#### Entries provided ####

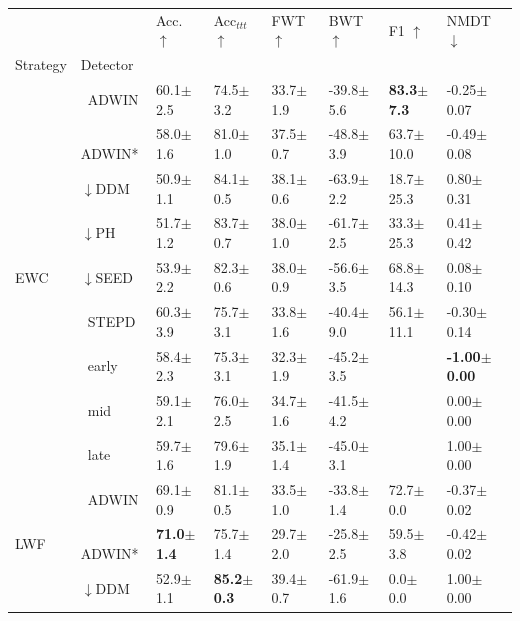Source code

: \begin{tabular}{llllllll}
\toprule
 &  & Acc. $\uparrow$ & Acc$_{ttt}$ $\uparrow$ & FWT $\uparrow$ & BWT $\uparrow$ & F1 $\uparrow$ & NMDT $\downarrow$ \\
Strategy & Detector &  &  &  &  &  &  \\
\midrule
\multirow[t]{9}{*}{EWC} & $\ \;$ADWIN & 60.1\tiny{$\pm$2.5} & 74.5\tiny{$\pm$3.2} & 33.7\tiny{$\pm$1.9} & -39.8\tiny{$\pm$5.6} & \textbf{83.3\tiny{$\pm$7.3}} & -0.25\tiny{$\pm$0.07} \\
 & $\ \;$ADWIN* & 58.0\tiny{$\pm$1.6} & 81.0\tiny{$\pm$1.0} & 37.5\tiny{$\pm$0.7} & -48.8\tiny{$\pm$3.9} & 63.7\tiny{$\pm$10.0} & -0.49\tiny{$\pm$0.08} \\
 & $\downarrow$DDM & 50.9\tiny{$\pm$1.1} & 84.1\tiny{$\pm$0.5} & 38.1\tiny{$\pm$0.6} & -63.9\tiny{$\pm$2.2} & 18.7\tiny{$\pm$25.3} & 0.80\tiny{$\pm$0.31} \\
 & $\downarrow$PH & 51.7\tiny{$\pm$1.2} & 83.7\tiny{$\pm$0.7} & 38.0\tiny{$\pm$1.0} & -61.7\tiny{$\pm$2.5} & 33.3\tiny{$\pm$25.3} & 0.41\tiny{$\pm$0.42} \\
 & $\downarrow$SEED & 53.9\tiny{$\pm$2.2} & 82.3\tiny{$\pm$0.6} & 38.0\tiny{$\pm$0.9} & -56.6\tiny{$\pm$3.5} & 68.8\tiny{$\pm$14.3} & 0.08\tiny{$\pm$0.10} \\
 & $\ \;$STEPD & 60.3\tiny{$\pm$3.9} & 75.7\tiny{$\pm$3.1} & 33.8\tiny{$\pm$1.6} & -40.4\tiny{$\pm$9.0} & 56.1\tiny{$\pm$11.1} & -0.30\tiny{$\pm$0.14} \\
 & $\ \;$early & 58.4\tiny{$\pm$2.3} & 75.3\tiny{$\pm$3.1} & 32.3\tiny{$\pm$1.9} & -45.2\tiny{$\pm$3.5} &  & \textbf{-1.00\tiny{$\pm$0.00}} \\
 & $\ \;$mid & 59.1\tiny{$\pm$2.1} & 76.0\tiny{$\pm$2.5} & 34.7\tiny{$\pm$1.6} & -41.5\tiny{$\pm$4.2} &  & 0.00\tiny{$\pm$0.00} \\
 & $\ \;$late & 59.7\tiny{$\pm$1.6} & 79.6\tiny{$\pm$1.9} & 35.1\tiny{$\pm$1.4} & -45.0\tiny{$\pm$3.1} &  & 1.00\tiny{$\pm$0.00} \\
\midrule
\multirow[t]{9}{*}{LWF} & $\ \;$ADWIN & 69.1\tiny{$\pm$0.9} & 81.1\tiny{$\pm$0.5} & 33.5\tiny{$\pm$1.0} & -33.8\tiny{$\pm$1.4} & 72.7\tiny{$\pm$0.0} & -0.37\tiny{$\pm$0.02} \\
 & $\ \;$ADWIN* & \textbf{71.0\tiny{$\pm$1.4}} & 75.7\tiny{$\pm$1.4} & 29.7\tiny{$\pm$2.0} & -25.8\tiny{$\pm$2.5} & 59.5\tiny{$\pm$3.8} & -0.42\tiny{$\pm$0.02} \\
 & $\downarrow$DDM & 52.9\tiny{$\pm$1.1} & \textbf{85.2\tiny{$\pm$0.3}} & 39.4\tiny{$\pm$0.7} & -61.9\tiny{$\pm$1.6} & 0.0\tiny{$\pm$0.0} & 1.00\tiny{$\pm$0.00} \\

\end{tabular}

####

_Exercise objective_:
How many lines in the listing contain the word "tabular"? Answer with the count and nothing else.

_Finished task_:
2